ABOUT THIS EXERCISE
Starting at the first line of the records below, reproduce every line up to and including the line with "## Overview", but leave out all pictures.

(Stored data entries)
---

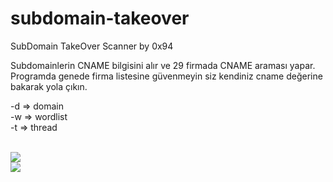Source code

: # subdomain-takeover

SubDomain TakeOver Scanner by 0x94

Subdomainlerin CNAME bilgisini alır ve 29 firmada CNAME araması yapar. Programda genede firma listesine güvenmeyin 
siz kendiniz cname değerine bakarak yola çıkın.

-d => domain<br>
-w => wordlist<br>
-t => thread <br>

<br>

<img src=https://raw.githubusercontent.com/antichown/subdomain-takeover/master/take2.jpg>

<br>
<img src=https://raw.githubusercontent.com/antichown/subdomain-takeover/master/take.png>

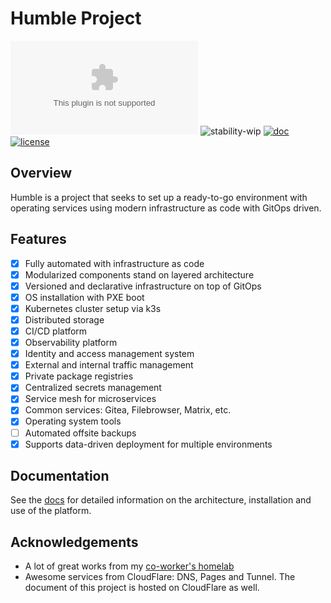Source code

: # Humble Project


[![chat](https://img.shields.io/matrix/home:dendrite.maibaloc.com?style=flat-square&logo=matrix&logoColor=white&label=chat)](https://matrix.to/#/#home:dendrite.maibaloc.com)
![stability-wip](https://img.shields.io/badge/stability-work_in_progress-lightgrey.svg?style=flat-square)
[![doc](https://img.shields.io/website?label=doc&logo=gitbook&logoColor=white&style=flat-square&url=https%3A%2F%2Fhumble.maibaloc.com)](https://humble.maibaloc.com)
[![license](https://img.shields.io/github/license/locmai/humble?style=flat-square&logo=gnu&logoColor=white)](https://www.gnu.org/licenses/gpl-3.0.html)

## Overview

Humble is a project that seeks to set up a ready-to-go environment with operating services using modern infrastructure as code with GitOps driven.

## Features

- [x] Fully automated with infrastructure as code
- [x] Modularized components stand on layered architecture
- [x] Versioned and declarative infrastructure on top of GitOps
- [x] OS installation with PXE boot
- [x] Kubernetes cluster setup via k3s
- [x] Distributed storage
- [x] CI/CD platform
- [x] Observability platform
- [x] Identity and access management system
- [x] External and internal traffic management
- [x] Private package registries
- [x] Centralized secrets management
- [x] Service mesh for microservices
- [x] Common services: Gitea, Filebrowser, Matrix, etc.
- [x] Operating system tools
- [ ] Automated offsite backups
- [x] Supports data-driven deployment for multiple environments

## Documentation

See the [docs](https://humble.maibaloc.com) for detailed information on the architecture, installation and use of the platform.

## Acknowledgements

- A lot of great works from my [co-worker's homelab](https://github.com/khuedoan/homelab)
- Awesome services from CloudFlare: DNS, Pages and Tunnel. The document of this project is hosted on CloudFlare as well.
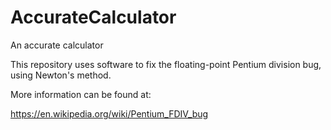 # AccurateCalculator
An accurate calculator

This repository uses software to fix the floating-point Pentium division bug, using Newton's method.

More information can be found at:

https://en.wikipedia.org/wiki/Pentium_FDIV_bug

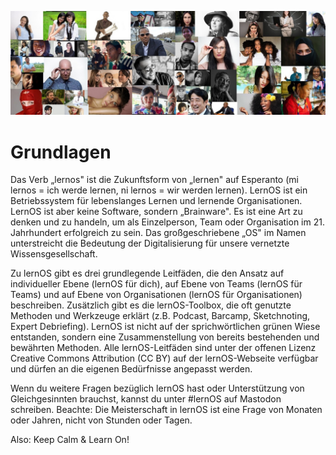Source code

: ![lernos](images/image3.jpeg)

# Grundlagen

Das Verb „lernos" ist die Zukunftsform von „lernen" auf Esperanto (mi
lernos = ich werde lernen, ni lernos = wir werden lernen). LernOS ist
ein Betriebssystem für lebenslanges Lernen und lernende Organisationen.
LernOS ist aber keine Software, sondern „Brainware". Es ist eine Art zu
denken und zu handeln, um als Einzelperson, Team oder Organisation im
21. Jahrhundert erfolgreich zu sein. Das großgeschriebene „OS" im Namen
unterstreicht die Bedeutung der Digitalisierung für unsere vernetzte
Wissensgesellschaft.

Zu lernOS gibt es drei grundlegende Leitfäden, die den Ansatz auf
individueller Ebene (lernOS für dich), auf Ebene von Teams (lernOS für
Teams) und auf Ebene von Organisationen (lernOS für Organisationen)
beschreiben. Zusätzlich gibt es die lernOS-Toolbox, die oft genutzte
Methoden und Werkzeuge erklärt (z.B. Podcast, Barcamp,
Sketchnoting, Expert Debriefing). LernOS ist nicht auf der
sprichwörtlichen grünen Wiese entstanden, sondern eine Zusammenstellung
von bereits bestehenden und bewährten Methoden. Alle lernOS-Leitfäden
sind unter der offenen Lizenz Creative Commons Attribution (CC BY)
auf der lernOS-Webseite verfügbar und dürfen an die eigenen Bedürfnisse
angepasst werden.

Wenn du weitere Fragen bezüglich lernOS hast oder Unterstützung von
Gleichgesinnten brauchst, kannst du unter #lernOS auf Mastodon schreiben.
Beachte: Die Meisterschaft in lernOS ist eine Frage von Monaten oder
Jahren, nicht von Stunden oder Tagen.

Also: Keep Calm & Learn On!
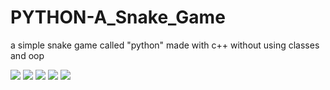 # PYTHON-A_Snake_Game
a simple snake game called "python" made with c++ without using classes and oop

![](https://github.com/Zedd1558/PYTHON-A_Snake_Game/blob/master/Screenshot%20(72).png)
![](https://github.com/Zedd1558/PYTHON-A_Snake_Game/blob/master/Screenshot%20(73).png)
![](https://github.com/Zedd1558/PYTHON-A_Snake_Game/blob/master/Screenshot%20(74).png)
![](https://github.com/Zedd1558/PYTHON-A_Snake_Game/blob/master/Screenshot%20(76).png)
![](https://github.com/Zedd1558/PYTHON-A_Snake_Game/blob/master/Screenshot%20(78).png)
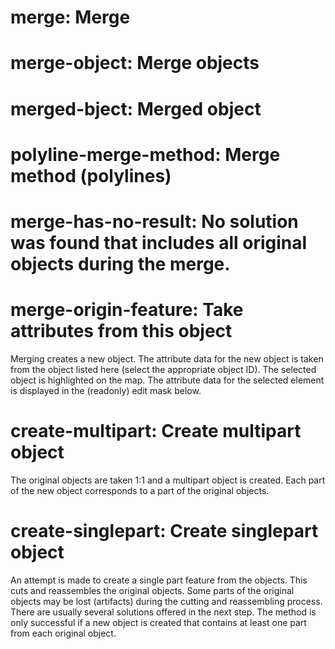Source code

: ﻿# merge: Merge

# merge-object: Merge objects

# merged-bject: Merged object

# polyline-merge-method: Merge method (polylines)

# merge-has-no-result: No solution was found that includes all original objects during the merge.

# merge-origin-feature: Take attributes from this object

Merging creates a new object. The attribute data for the new object is taken
from the object listed here (select the appropriate object ID). 
The selected object is highlighted on the map. The attribute data for 
the selected element is displayed in the (readonly) edit mask below.

# create-multipart: Create multipart object

The original objects are taken 1:1 and a multipart object is created. 
Each part of the new object corresponds to a part of the original objects.

# create-singlepart: Create singlepart object

An attempt is made to create a single part feature from the objects. 
This cuts and reassembles the original objects. Some parts of the 
original objects may be lost (artifacts) during the cutting and reassembling 
process. There are usually several solutions offered in the next step. 
The method is only successful if a new object is created that contains 
at least one part from each original object.

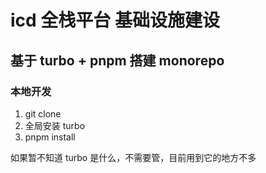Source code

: # icd 全栈平台 基础设施建设

## 基于 turbo + pnpm 搭建 monorepo

### 本地开发

1. git clone 
2. 全局安装 turbo
3. pnpm install

如果暂不知道 turbo 是什么，不需要管，目前用到它的地方不多
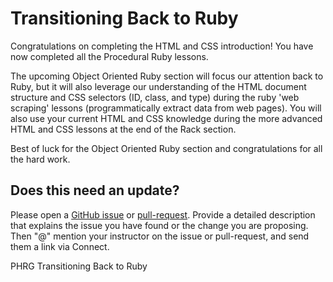 # Transitioning Back to Ruby

Congratulations on completing the HTML and CSS introduction! You have now completed all the Procedural Ruby lessons. 

The upcoming Object Oriented Ruby section will focus our attention back to Ruby, but it will also leverage our understanding of the HTML document structure and CSS selectors (ID, class, and type) during the ruby 'web scraping' lessons (programmatically extract data from web pages). You will also use your current HTML and CSS knowledge during the more advanced HTML and CSS lessons at the end of the Rack section.

Best of luck for the Object Oriented Ruby section and congratulations for all the hard work.

## Does this need an update?

 Please open a [GitHub issue](https://github.com/learn-co-curriculum/phrg-transitioning-back-to-ruby/issues) or [pull-request](https://github.com/learn-co-curriculum/phrg-transitioning-back-to-ruby/pulls). Provide a detailed description that explains the issue you have found or the change you are proposing. Then "@" mention your instructor on the issue or pull-request, and send them a link via Connect.
 
<p data-visibility='hidden'>PHRG Transitioning Back to Ruby</p>
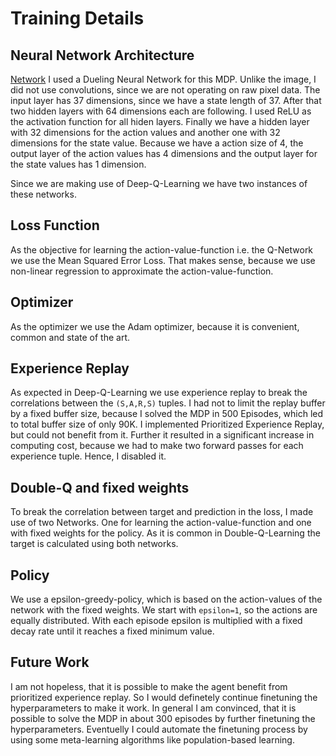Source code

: # Training Details
## Neural Network Architecture
[Network](https://www.researchgate.net/profile/Liviu_Marina/publication/324080504/figure/fig2/AS:609451711164416@1522316019556/Deep-dueling-network-architecture-with-dual-streams-to-estimate-value-and-advantage.png)
I used a Dueling Neural Network for this MDP. Unlike the image, I did not use convolutions, since we are not operating on raw pixel data. 
The input layer has 37 dimensions, since we have a state length of 37. After that two hidden layers with 64 dimensions each are following. 
I used ReLU as the activation function for all hiden layers. Finally we have a hidden layer with 32 dimensions for the action values and another one with 32 dimensions for the state value. 
Because we have a action size of 4, the output layer of the action values has 4 dimensions and the output layer for the state values has 1 dimension. 

Since we are making use of Deep-Q-Learning we have two instances of these networks. 

## Loss Function 
As the objective for learning the action-value-function i.e. the Q-Network we use the Mean Squared Error Loss. 
That makes sense, because we use non-linear regression to approximate the action-value-function. 

## Optimizer 
As the optimizer we use the Adam optimizer, because it is convenient, common and state of the art. 

## Experience Replay 
As expected in Deep-Q-Learning we use experience replay to break the correlations between the `(S,A,R,S)` tuples.
I had not to limit the replay buffer by a fixed buffer size, because I solved the MDP in 500 Episodes, which led to total buffer size of only 90K. 
I implemented Prioritized Experience Replay, but could not benefit from it. Further it resulted in a significant increase in computing cost, because we had to make two forward passes for each experience tuple. 
Hence, I disabled it. 

## Double-Q and fixed weights
To break the correlation between target and prediction in the loss, I made use of two Networks. 
One for learning the action-value-function and one with fixed weights for the policy. 
As it is common in Double-Q-Learning the target is calculated using both networks.

## Policy 
We use a epsilon-greedy-policy, which is based on the action-values of the network with the fixed weights. 
We start with `epsilon=1`, so the actions are equally distributed. With each episode epsilon is multiplied with a fixed decay rate until it reaches a fixed minimum value.

## Future Work 
I am not hopeless, that it is possible to make the agent benefit from prioritized experience replay. So I would definetely continue finetuning the hyperparameters to make it work. 
In general I am convinced, that it is possible to solve the MDP in about 300 episodes by further finetuning the hyperparameters. 
Eventuelly I could automate the finetuning process by using some meta-learning algorithms like population-based learning. 
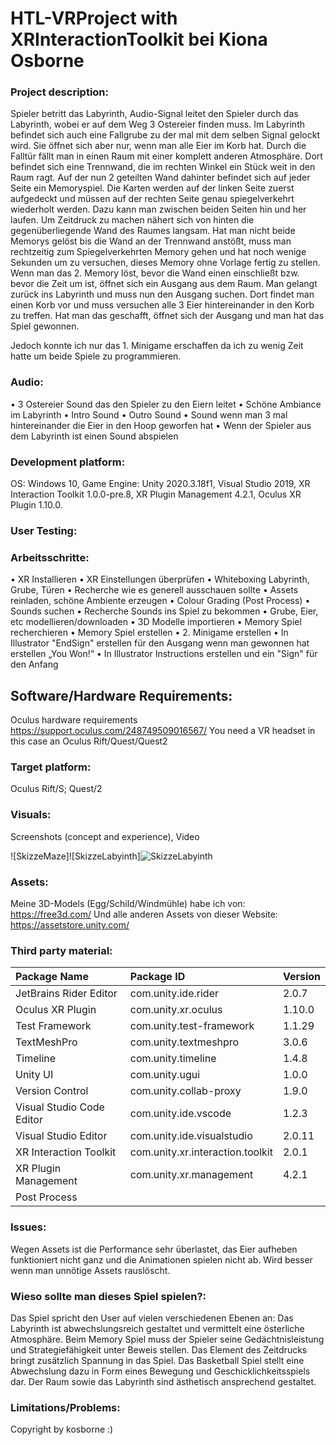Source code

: # HTL-VRProject with XRInteractionToolkit bei Kiona Osborne

### Project description: 
Spieler betritt das Labyrinth, Audio-Signal leitet den Spieler durch das Labyrinth, wobei er auf dem Weg 3 Ostereier finden muss. Im Labyrinth befindet sich auch eine Fallgrube zu der mal mit dem selben Signal gelockt wird. Sie öffnet sich aber nur, wenn man alle Eier im Korb hat. Durch die Falltür fällt man in einen Raum mit einer komplett anderen Atmosphäre. Dort befindet sich eine Trennwand, die im rechten Winkel ein Stück weit in den Raum ragt. Auf der nun 2 geteilten Wand dahinter befindet sich auf jeder Seite ein Memoryspiel. Die Karten werden auf der linken Seite zuerst aufgedeckt und müssen auf der rechten Seite genau spiegelverkehrt wiederholt werden. 
Dazu kann man zwischen beiden Seiten hin und her laufen. Um Zeitdruck zu machen nähert sich von hinten die gegenüberliegende Wand des Raumes langsam. Hat man nicht beide Memorys gelöst bis die Wand an der Trennwand anstößt, muss man rechtzeitig zum Spiegelverkehrten Memory gehen und hat noch wenige Sekunden um zu versuchen, dieses Memory ohne Vorlage fertig zu stellen. Wenn man das 2. Memory löst, bevor die Wand einen einschließt bzw. bevor die Zeit um ist, öffnet sich ein Ausgang aus dem Raum. Man gelangt zurück ins Labyrinth und muss nun den Ausgang suchen. Dort findet man einen Korb vor und muss versuchen alle 3 Eier hintereinander in den Korb zu treffen. Hat man das geschafft, öffnet sich der Ausgang und man hat das Spiel gewonnen. 

Jedoch konnte ich nur das 1. Minigame erschaffen da ich zu wenig Zeit hatte um beide Spiele zu programmieren.

 ### Audio: 
•	3 Ostereier Sound das den Spieler zu den Eiern leitet
•	Schöne Ambiance im Labyrinth
•	Intro Sound
•	Outro Sound
•	Sound wenn man 3 mal hintereinander die Eier in den Hoop geworfen hat
•	Wenn der Spieler aus dem Labyrinth ist einen Sound abspielen

### Development platform: 
OS: Windows 10, Game Engine: Unity 2020.3.18f1, Visual Studio 2019, XR Interaction Toolkit 1.0.0-pre.8, XR Plugin Management 4.2.1, Oculus XR Plugin 1.10.0.

### User Testing: 


### Arbeitsschritte: 
•	XR Installieren
•	XR Einstellungen überprüfen
•	Whiteboxing Labyrinth, Grube, Türen
•	Recherche wie es generell ausschauen sollte 
•	Assets reinladen, schöne Ambiente erzeugen
•	Colour Grading (Post Process)
•	Sounds suchen
•	Recherche Sounds ins Spiel zu bekommen
•	Grube, Eier, etc modellieren/downloaden 
•	3D Modelle importieren 
•	Memory Spiel recherchieren
•	Memory Spiel erstellen
•	2. Minigame erstellen
•	In Illustrator "EndSign" erstellen für den Ausgang wenn man gewonnen hat erstellen „You Won!“
•	In Illustrator Instructions erstellen und ein "Sign" für den Anfang




## Software/Hardware Requirements: 
Oculus hardware requirements https://support.oculus.com/248749509016567/
You need a VR headset in this case an Oculus Rift/Quest/Quest2


### Target platform: 
Oculus Rift/S; Quest/2

### Visuals: 
Screenshots (concept and experience), Video

![SkizzeMaze]![SkizzeLabyinth]![SkizzeLabyinth](https://user-images.githubusercontent.com/72389399/172833808-7b8a711e-8c2e-486a-bfbd-31d121b23b14.jpg)

### Assets:
Meine 3D-Models (Egg/Schild/Windmühle) habe ich von: https://free3d.com/
Und alle anderen Assets von dieser Website: https://assetstore.unity.com/


### Third party material: 

| Package Name | Package ID | Version |
|:---|:---|:---|
| JetBrains Rider Editor | com.unity.ide.rider | 2.0.7 |
| Oculus XR Plugin | com.unity.xr.oculus | 1.10.0 |
| Test Framework | com.unity.test-framework | 1.1.29 |
| TextMeshPro | com.unity.textmeshpro | 3.0.6 |
| Timeline | com.unity.timeline | 1.4.8 |
| Unity UI | com.unity.ugui | 1.0.0 |
| Version Control | com.unity.collab-proxy | 1.9.0 |
| Visual Studio Code Editor | com.unity.ide.vscode | 1.2.3 |
| Visual Studio Editor | com.unity.ide.visualstudio | 2.0.11 |
| XR Interaction Toolkit | com.unity.xr.interaction.toolkit | 2.0.1 |
| XR Plugin Management | com.unity.xr.management | 4.2.1 |
|Post Process|

### Issues:
Wegen Assets ist die Performance sehr überlastet, das Eier aufheben funktioniert nicht ganz und die Animationen spielen nicht ab. Wird besser wenn man unnötige Assets rauslöscht.

### Wieso sollte man dieses Spiel spielen?:
Das Spiel spricht den User auf vielen verschiedenen Ebenen an: 
Das Labyrinth ist abwechslungsreich gestaltet und vermittelt eine österliche Atmosphäre. Beim Memory Spiel muss der Spieler seine Gedächtnisleistung und Strategiefähigkeit unter Beweis stellen. Das Element des Zeitdrucks bringt zusätzlich Spannung in das Spiel. Das Basketball Spiel stellt eine Abwechslung dazu in Form eines Bewegung und Geschicklichkeitsspiels dar. Der Raum sowie das Labyrinth sind ästhetisch ansprechend gestaltet. 

### Limitations/Problems: 

Copyright by kosborne :)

---

ANSWER TO THE EXERCISE
Source code

: # subdomain-takeover

SubDomain TakeOver Scanner by 0x94

Subdomainlerin CNAME bilgisini alır ve 29 firmada CNAME araması yapar. Programda genede firma listesine güvenmeyin 
siz kendiniz cname değerine bakarak yola çıkın.

-d => domain<br>
-w => wordlist<br>
-t => thread <br>

<br>

<img src=https://raw.githubusercontent.com/antichown/subdomain-takeover/master/take2.jpg>

<br>
<img src=https://raw.githubusercontent.com/antichown/subdomain-takeover/master/take.png>

Source code

: # Humble Project


[![chat](https://img.shields.io/matrix/home:dendrite.maibaloc.com?style=flat-square&logo=matrix&logoColor=white&label=chat)](https://matrix.to/#/#home:dendrite.maibaloc.com)
![stability-wip](https://img.shields.io/badge/stability-work_in_progress-lightgrey.svg?style=flat-square)
[![doc](https://img.shields.io/website?label=doc&logo=gitbook&logoColor=white&style=flat-square&url=https%3A%2F%2Fhumble.maibaloc.com)](https://humble.maibaloc.com)
[![license](https://img.shields.io/github/license/locmai/humble?style=flat-square&logo=gnu&logoColor=white)](https://www.gnu.org/licenses/gpl-3.0.html)

## Overview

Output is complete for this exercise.